Required action →
Starting at the first line of the material below, retype each line exactly until you reach the line with "empty set. The", which is also included; pictures stay out.

Extracted entries →
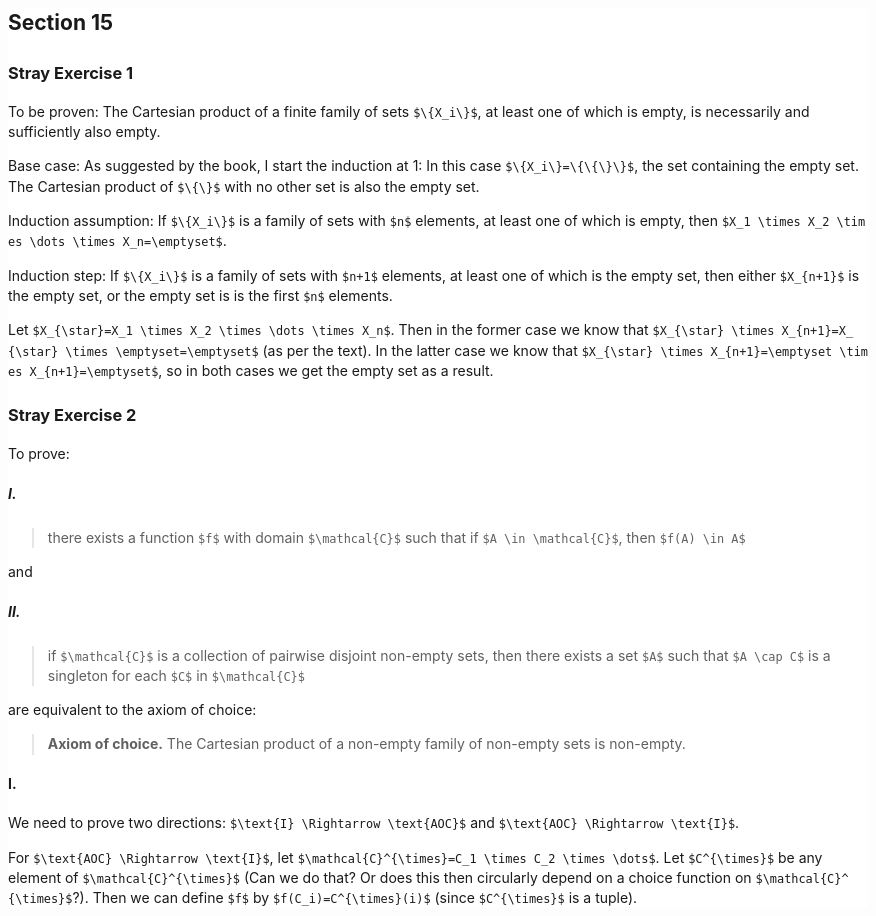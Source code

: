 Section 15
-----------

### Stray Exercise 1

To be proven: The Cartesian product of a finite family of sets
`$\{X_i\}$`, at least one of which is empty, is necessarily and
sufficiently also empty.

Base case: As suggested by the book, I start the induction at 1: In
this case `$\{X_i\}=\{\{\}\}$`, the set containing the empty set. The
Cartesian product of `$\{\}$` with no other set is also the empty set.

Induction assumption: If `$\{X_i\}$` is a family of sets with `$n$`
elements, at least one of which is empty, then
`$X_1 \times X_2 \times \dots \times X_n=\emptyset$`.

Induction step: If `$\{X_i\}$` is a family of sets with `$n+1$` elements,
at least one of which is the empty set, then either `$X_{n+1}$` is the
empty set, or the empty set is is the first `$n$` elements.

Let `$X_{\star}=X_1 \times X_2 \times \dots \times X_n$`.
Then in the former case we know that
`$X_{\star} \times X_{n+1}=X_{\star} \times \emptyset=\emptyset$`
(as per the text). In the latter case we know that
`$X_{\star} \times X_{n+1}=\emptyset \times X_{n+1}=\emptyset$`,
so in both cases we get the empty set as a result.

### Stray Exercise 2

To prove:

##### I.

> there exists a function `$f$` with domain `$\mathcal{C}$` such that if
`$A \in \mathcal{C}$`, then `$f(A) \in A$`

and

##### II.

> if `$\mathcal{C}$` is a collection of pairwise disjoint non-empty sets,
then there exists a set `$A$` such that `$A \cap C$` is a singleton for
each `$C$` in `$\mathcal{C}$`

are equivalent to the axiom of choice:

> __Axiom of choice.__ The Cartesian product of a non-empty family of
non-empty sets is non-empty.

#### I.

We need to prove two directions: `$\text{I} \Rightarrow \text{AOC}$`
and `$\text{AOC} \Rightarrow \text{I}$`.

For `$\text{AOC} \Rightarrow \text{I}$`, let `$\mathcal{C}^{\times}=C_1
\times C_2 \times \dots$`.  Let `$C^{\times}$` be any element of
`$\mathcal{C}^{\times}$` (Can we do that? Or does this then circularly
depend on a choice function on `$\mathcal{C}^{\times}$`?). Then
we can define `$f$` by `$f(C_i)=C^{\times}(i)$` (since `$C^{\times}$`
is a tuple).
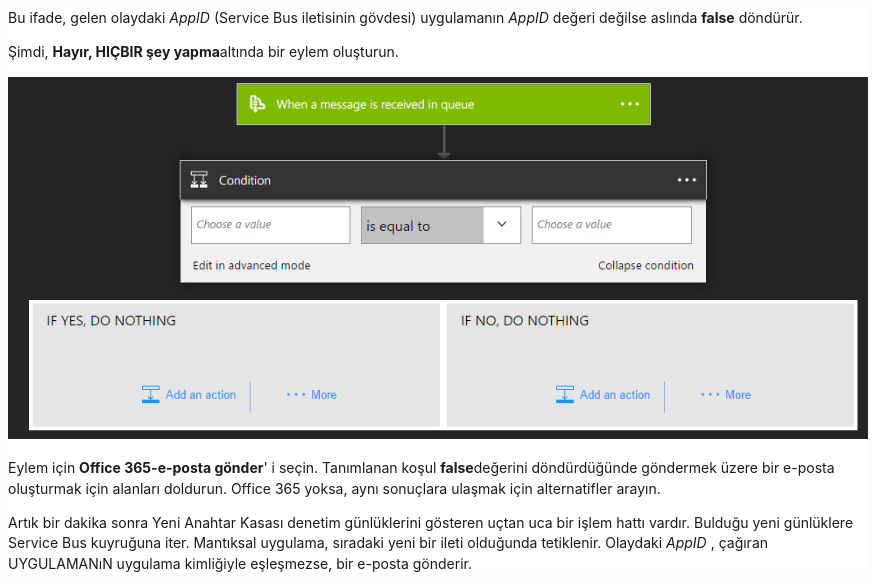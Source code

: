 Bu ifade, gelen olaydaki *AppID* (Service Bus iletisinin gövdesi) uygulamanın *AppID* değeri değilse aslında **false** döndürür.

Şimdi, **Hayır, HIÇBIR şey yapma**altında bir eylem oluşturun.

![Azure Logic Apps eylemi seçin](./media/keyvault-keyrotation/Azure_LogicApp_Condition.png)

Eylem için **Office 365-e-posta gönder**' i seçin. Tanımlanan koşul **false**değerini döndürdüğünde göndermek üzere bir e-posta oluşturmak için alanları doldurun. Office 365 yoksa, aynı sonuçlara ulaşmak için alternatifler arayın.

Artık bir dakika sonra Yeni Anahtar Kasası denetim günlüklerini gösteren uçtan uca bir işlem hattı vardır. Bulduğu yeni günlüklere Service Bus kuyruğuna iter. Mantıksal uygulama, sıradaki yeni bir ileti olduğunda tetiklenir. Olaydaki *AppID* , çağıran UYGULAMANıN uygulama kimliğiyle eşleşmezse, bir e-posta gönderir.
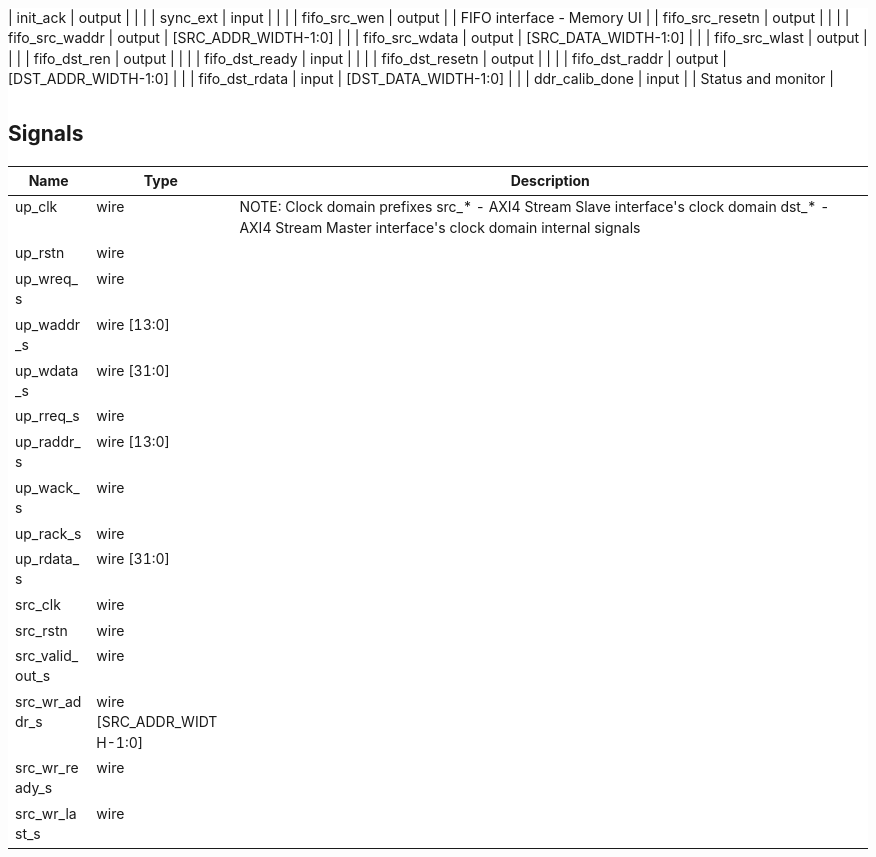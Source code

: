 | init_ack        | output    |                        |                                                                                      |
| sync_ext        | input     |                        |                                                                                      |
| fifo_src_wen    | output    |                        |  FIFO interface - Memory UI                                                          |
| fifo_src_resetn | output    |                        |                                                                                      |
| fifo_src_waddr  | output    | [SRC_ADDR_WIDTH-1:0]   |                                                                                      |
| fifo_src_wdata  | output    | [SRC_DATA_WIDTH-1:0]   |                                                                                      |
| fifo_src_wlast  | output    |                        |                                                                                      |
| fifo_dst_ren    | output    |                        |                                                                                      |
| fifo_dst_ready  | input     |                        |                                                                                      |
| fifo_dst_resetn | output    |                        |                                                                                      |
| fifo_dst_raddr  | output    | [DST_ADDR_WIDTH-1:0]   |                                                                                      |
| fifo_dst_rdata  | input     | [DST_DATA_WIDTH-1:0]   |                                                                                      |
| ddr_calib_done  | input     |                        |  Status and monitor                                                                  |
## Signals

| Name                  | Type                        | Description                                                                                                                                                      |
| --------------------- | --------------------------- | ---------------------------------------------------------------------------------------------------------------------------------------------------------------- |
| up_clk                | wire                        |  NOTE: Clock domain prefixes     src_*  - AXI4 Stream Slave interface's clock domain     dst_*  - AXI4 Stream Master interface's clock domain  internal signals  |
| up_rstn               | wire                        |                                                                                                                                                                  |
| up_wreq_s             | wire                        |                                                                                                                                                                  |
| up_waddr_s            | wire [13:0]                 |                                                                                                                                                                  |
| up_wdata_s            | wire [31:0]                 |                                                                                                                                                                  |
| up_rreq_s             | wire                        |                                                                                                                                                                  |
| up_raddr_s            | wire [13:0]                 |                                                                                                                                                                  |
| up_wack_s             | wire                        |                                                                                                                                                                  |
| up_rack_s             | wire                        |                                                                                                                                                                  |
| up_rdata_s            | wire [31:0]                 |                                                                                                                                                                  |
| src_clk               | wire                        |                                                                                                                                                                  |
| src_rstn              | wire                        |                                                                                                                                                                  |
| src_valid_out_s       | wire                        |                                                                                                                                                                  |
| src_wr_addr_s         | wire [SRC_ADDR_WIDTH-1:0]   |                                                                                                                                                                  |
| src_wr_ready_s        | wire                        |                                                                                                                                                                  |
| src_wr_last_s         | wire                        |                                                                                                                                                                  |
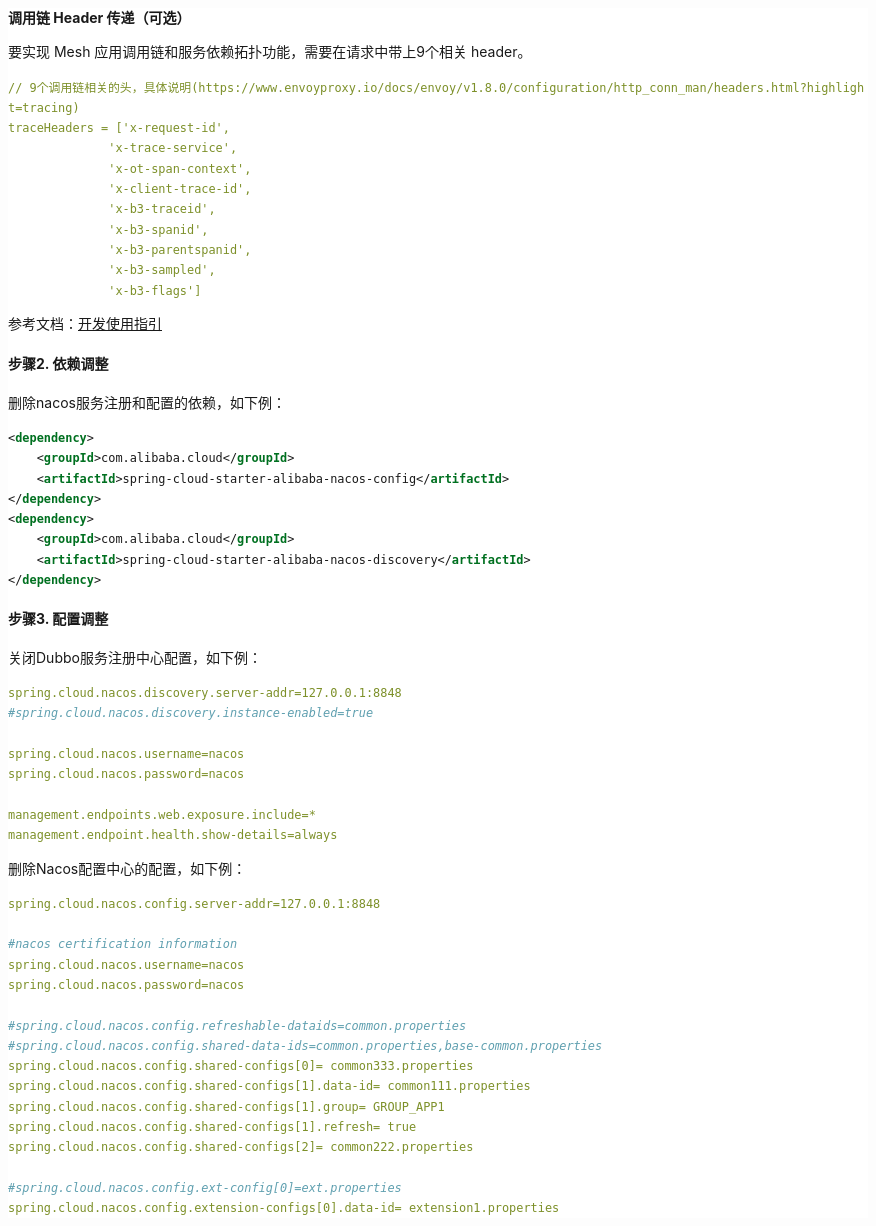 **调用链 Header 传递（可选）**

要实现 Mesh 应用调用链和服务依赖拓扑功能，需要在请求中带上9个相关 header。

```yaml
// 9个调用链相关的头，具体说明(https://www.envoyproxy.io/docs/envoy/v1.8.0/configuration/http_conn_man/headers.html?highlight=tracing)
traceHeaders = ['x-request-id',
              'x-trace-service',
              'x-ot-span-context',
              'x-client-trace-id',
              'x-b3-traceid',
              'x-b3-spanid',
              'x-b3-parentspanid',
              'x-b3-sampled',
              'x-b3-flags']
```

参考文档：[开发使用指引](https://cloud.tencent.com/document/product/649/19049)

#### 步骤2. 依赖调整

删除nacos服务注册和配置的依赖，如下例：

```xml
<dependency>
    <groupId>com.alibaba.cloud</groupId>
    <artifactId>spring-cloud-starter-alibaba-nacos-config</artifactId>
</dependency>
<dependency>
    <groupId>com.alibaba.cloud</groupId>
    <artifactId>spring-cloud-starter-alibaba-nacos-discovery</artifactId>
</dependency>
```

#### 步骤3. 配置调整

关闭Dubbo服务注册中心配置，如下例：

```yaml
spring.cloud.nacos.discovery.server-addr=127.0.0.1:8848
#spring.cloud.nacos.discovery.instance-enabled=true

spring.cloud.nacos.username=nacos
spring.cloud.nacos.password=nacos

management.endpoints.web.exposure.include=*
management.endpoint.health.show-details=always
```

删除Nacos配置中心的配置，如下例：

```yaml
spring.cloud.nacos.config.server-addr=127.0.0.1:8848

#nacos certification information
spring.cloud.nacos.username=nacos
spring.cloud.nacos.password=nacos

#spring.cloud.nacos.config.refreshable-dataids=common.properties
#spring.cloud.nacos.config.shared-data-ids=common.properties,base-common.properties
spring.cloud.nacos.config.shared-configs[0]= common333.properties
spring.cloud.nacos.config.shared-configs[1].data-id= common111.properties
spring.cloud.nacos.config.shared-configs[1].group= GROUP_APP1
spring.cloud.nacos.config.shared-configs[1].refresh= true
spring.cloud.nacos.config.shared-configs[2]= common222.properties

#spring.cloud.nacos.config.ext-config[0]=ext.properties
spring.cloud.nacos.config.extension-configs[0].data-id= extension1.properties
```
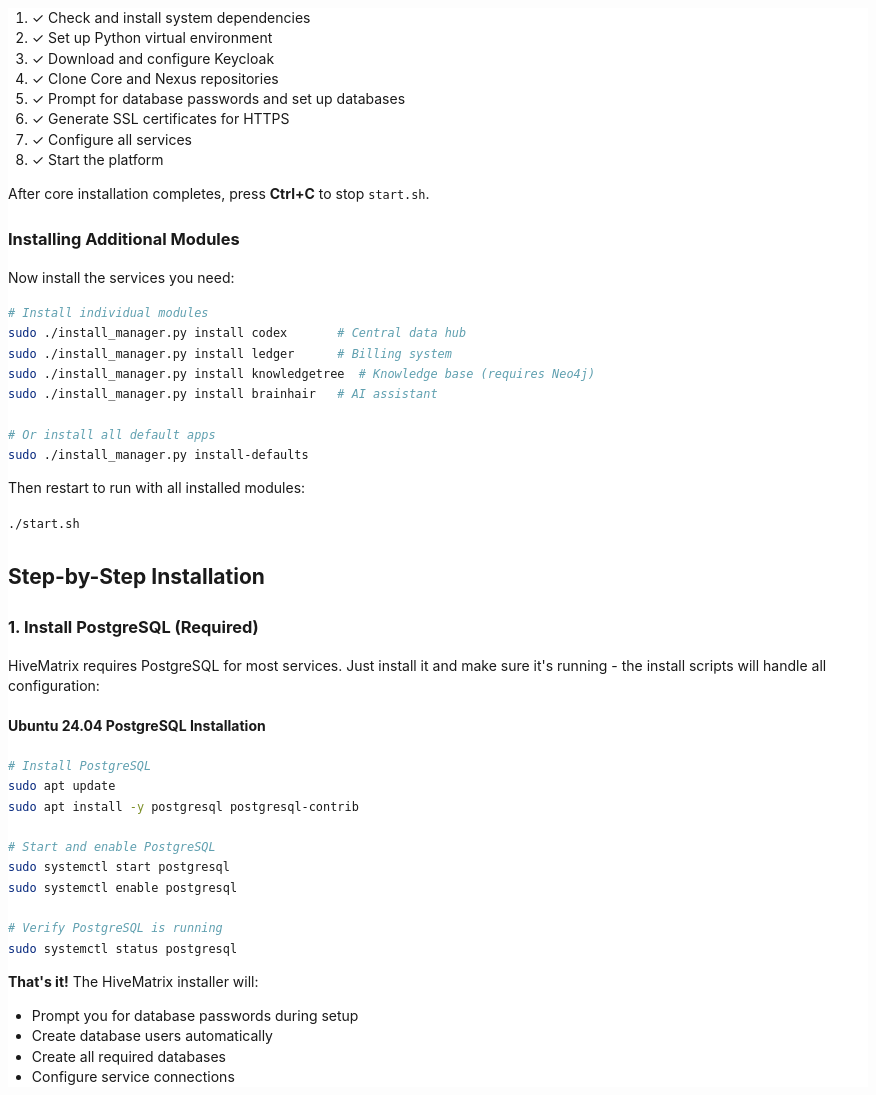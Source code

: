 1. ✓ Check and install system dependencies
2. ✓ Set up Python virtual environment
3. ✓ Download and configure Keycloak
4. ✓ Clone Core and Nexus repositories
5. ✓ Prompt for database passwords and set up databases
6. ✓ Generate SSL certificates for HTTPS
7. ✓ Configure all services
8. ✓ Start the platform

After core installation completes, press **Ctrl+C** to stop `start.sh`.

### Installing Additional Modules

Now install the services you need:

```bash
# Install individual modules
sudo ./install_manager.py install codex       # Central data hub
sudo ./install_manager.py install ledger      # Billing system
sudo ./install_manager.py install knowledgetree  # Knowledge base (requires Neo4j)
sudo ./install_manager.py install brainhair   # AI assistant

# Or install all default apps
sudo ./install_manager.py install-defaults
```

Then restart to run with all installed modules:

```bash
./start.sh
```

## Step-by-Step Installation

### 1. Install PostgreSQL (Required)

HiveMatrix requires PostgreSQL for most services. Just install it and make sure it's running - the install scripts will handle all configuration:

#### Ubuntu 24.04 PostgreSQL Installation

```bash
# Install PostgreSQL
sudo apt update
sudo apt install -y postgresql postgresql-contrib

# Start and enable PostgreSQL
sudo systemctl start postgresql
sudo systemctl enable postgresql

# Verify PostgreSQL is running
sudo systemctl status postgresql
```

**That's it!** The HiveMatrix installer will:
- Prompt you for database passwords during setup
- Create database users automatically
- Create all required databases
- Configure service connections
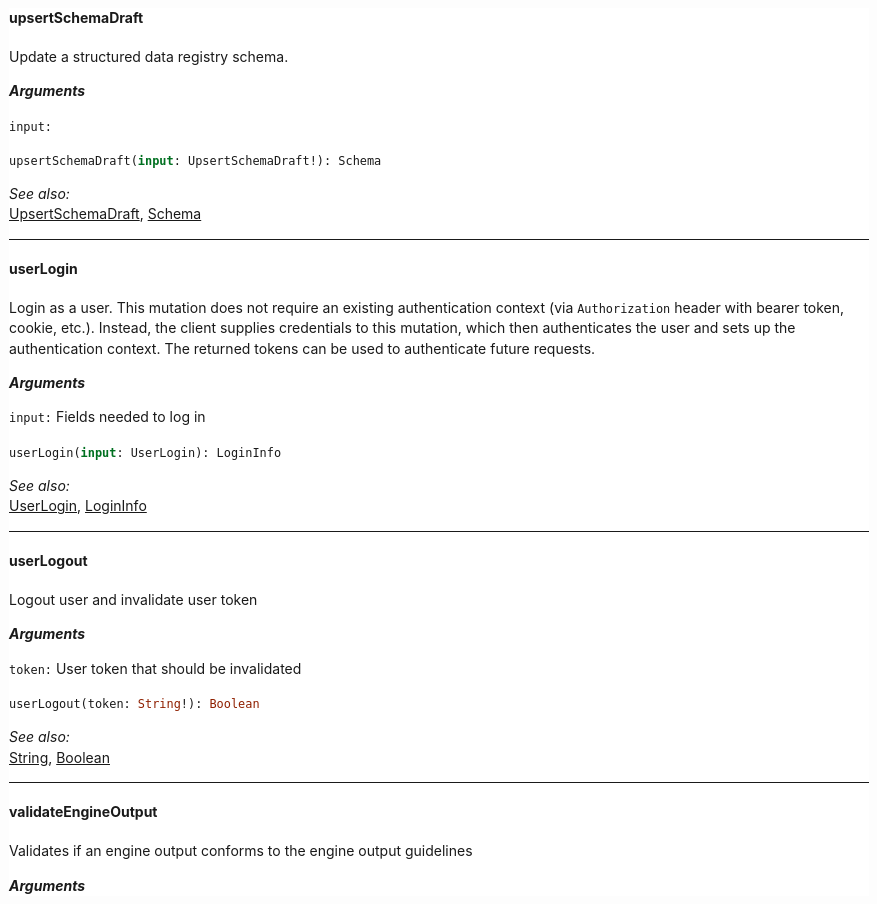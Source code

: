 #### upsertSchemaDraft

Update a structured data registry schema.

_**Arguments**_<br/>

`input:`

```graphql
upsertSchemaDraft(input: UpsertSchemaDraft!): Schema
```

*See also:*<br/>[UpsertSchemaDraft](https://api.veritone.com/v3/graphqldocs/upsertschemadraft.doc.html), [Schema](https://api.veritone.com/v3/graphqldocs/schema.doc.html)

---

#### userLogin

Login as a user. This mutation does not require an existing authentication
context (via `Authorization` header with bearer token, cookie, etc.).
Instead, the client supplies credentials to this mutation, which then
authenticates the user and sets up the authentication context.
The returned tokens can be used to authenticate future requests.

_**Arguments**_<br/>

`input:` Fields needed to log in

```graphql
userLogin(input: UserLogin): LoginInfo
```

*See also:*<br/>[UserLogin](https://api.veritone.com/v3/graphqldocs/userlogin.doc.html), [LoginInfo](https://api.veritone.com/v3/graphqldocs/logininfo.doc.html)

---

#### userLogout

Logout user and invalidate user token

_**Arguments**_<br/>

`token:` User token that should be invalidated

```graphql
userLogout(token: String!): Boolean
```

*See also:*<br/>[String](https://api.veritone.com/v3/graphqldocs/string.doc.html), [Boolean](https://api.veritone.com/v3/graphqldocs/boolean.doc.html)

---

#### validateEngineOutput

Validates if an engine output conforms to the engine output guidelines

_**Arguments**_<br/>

Task result →
Source code

: Section 15
-----------

### Stray Exercise 1

To be proven: The Cartesian product of a finite family of sets
`$\{X_i\}$`, at least one of which is empty, is necessarily and
sufficiently also empty.

Base case: As suggested by the book, I start the induction at 1: In
this case `$\{X_i\}=\{\{\}\}$`, the set containing the empty set. The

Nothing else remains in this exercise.